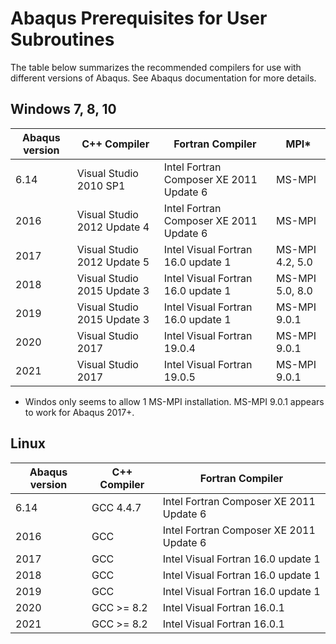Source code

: # Abaqus Prerequisites for User Subroutines

The table below summarizes the recommended compilers for use with different versions of Abaqus. See Abaqus documentation for more details.

## Windows 7, 8, 10
| Abaqus version | C++ Compiler                | Fortran Compiler                         | MPI*            |
|----------------|-----------------------------|------------------------------------------|-----------------|
| 6.14           | Visual Studio 2010 SP1      | Intel Fortran Composer XE 2011 Update 6  | MS-MPI          |
| 2016           | Visual Studio 2012 Update 4 | Intel Fortran Composer XE 2011 Update 6  | MS-MPI          |
| 2017           | Visual Studio 2012 Update 5 | Intel Visual Fortran 16.0 update 1       | MS-MPI 4.2, 5.0 |
| 2018           | Visual Studio 2015 Update 3 | Intel Visual Fortran 16.0 update 1       | MS-MPI 5.0, 8.0 |
| 2019           | Visual Studio 2015 Update 3 | Intel Visual Fortran 16.0 update 1       | MS-MPI 9.0.1    |
| 2020           | Visual Studio 2017          | Intel Visual Fortran 19.0.4              | MS-MPI 9.0.1    |
| 2021           | Visual Studio 2017          | Intel Visual Fortran 19.0.5              | MS-MPI 9.0.1    |

* Windos only seems to allow 1 MS-MPI installation. MS-MPI 9.0.1 appears to work for Abaqus 2017+.


## Linux
| Abaqus version | C++ Compiler                | Fortran Compiler                         |
|----------------|-----------------------------|------------------------------------------|
| 6.14           | GCC 4.4.7                   | Intel Fortran Composer XE 2011 Update 6  |
| 2016           | GCC                         | Intel Fortran Composer XE 2011 Update 6  |
| 2017           | GCC                         | Intel Visual Fortran 16.0 update 1       |
| 2018           | GCC                         | Intel Visual Fortran 16.0 update 1       |
| 2019           | GCC                         | Intel Visual Fortran 16.0 update 1       |
| 2020           | GCC >= 8.2                  | Intel Visual Fortran 16.0.1              |
| 2021           | GCC >= 8.2                  | Intel Visual Fortran 16.0.1              |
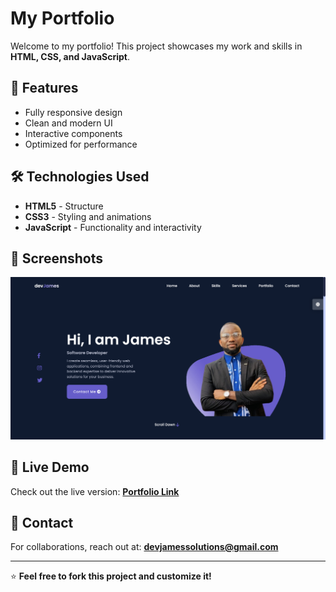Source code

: # My Portfolio

Welcome to my portfolio! This project showcases my work and skills in **HTML, CSS, and JavaScript**.

## 🚀 Features

- Fully responsive design
- Clean and modern UI
- Interactive components
- Optimized for performance

## 🛠️ Technologies Used

- **HTML5** - Structure
- **CSS3** - Styling and animations
- **JavaScript** - Functionality and interactivity

## 📸 Screenshots

![Portfolio Preview](/images/portfolio-dark.png)

## 🔗 Live Demo

Check out the live version: **[Portfolio Link](https://devjames3.github.io/portfolio)**

## 📧 Contact

For collaborations, reach out at: **devjamessolutions@gmail.com**

---

⭐ **Feel free to fork this project and customize it!**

━━━━━━━━

**YOUR GOAL**
Drop the images and transcribe the entries above exactly.

**FINISHED EXERCISE**
Source code

: # Abaqus Prerequisites for User Subroutines

The table below summarizes the recommended compilers for use with different versions of Abaqus. See Abaqus documentation for more details.

## Windows 7, 8, 10
| Abaqus version | C++ Compiler                | Fortran Compiler                         | MPI*            |
|----------------|-----------------------------|------------------------------------------|-----------------|
| 6.14           | Visual Studio 2010 SP1      | Intel Fortran Composer XE 2011 Update 6  | MS-MPI          |
| 2016           | Visual Studio 2012 Update 4 | Intel Fortran Composer XE 2011 Update 6  | MS-MPI          |
| 2017           | Visual Studio 2012 Update 5 | Intel Visual Fortran 16.0 update 1       | MS-MPI 4.2, 5.0 |
| 2018           | Visual Studio 2015 Update 3 | Intel Visual Fortran 16.0 update 1       | MS-MPI 5.0, 8.0 |
| 2019           | Visual Studio 2015 Update 3 | Intel Visual Fortran 16.0 update 1       | MS-MPI 9.0.1    |
| 2020           | Visual Studio 2017          | Intel Visual Fortran 19.0.4              | MS-MPI 9.0.1    |
| 2021           | Visual Studio 2017          | Intel Visual Fortran 19.0.5              | MS-MPI 9.0.1    |

* Windos only seems to allow 1 MS-MPI installation. MS-MPI 9.0.1 appears to work for Abaqus 2017+.


## Linux
| Abaqus version | C++ Compiler                | Fortran Compiler                         |
|----------------|-----------------------------|------------------------------------------|
| 6.14           | GCC 4.4.7                   | Intel Fortran Composer XE 2011 Update 6  |
| 2016           | GCC                         | Intel Fortran Composer XE 2011 Update 6  |
| 2017           | GCC                         | Intel Visual Fortran 16.0 update 1       |
| 2018           | GCC                         | Intel Visual Fortran 16.0 update 1       |
| 2019           | GCC                         | Intel Visual Fortran 16.0 update 1       |
| 2020           | GCC >= 8.2                  | Intel Visual Fortran 16.0.1              |
| 2021           | GCC >= 8.2                  | Intel Visual Fortran 16.0.1              |
Source code

: # My Portfolio

Welcome to my portfolio! This project showcases my work and skills in **HTML, CSS, and JavaScript**.

## 🚀 Features

- Fully responsive design
- Clean and modern UI
- Interactive components
- Optimized for performance

## 🛠️ Technologies Used

- **HTML5** - Structure
- **CSS3** - Styling and animations
- **JavaScript** - Functionality and interactivity

## 📸 Screenshots

![Portfolio Preview](/images/portfolio-dark.png)

## 🔗 Live Demo

Check out the live version: **[Portfolio Link](https://devjames3.github.io/portfolio)**

## 📧 Contact

For collaborations, reach out at: **devjamessolutions@gmail.com**

---

⭐ **Feel free to fork this project and customize it!**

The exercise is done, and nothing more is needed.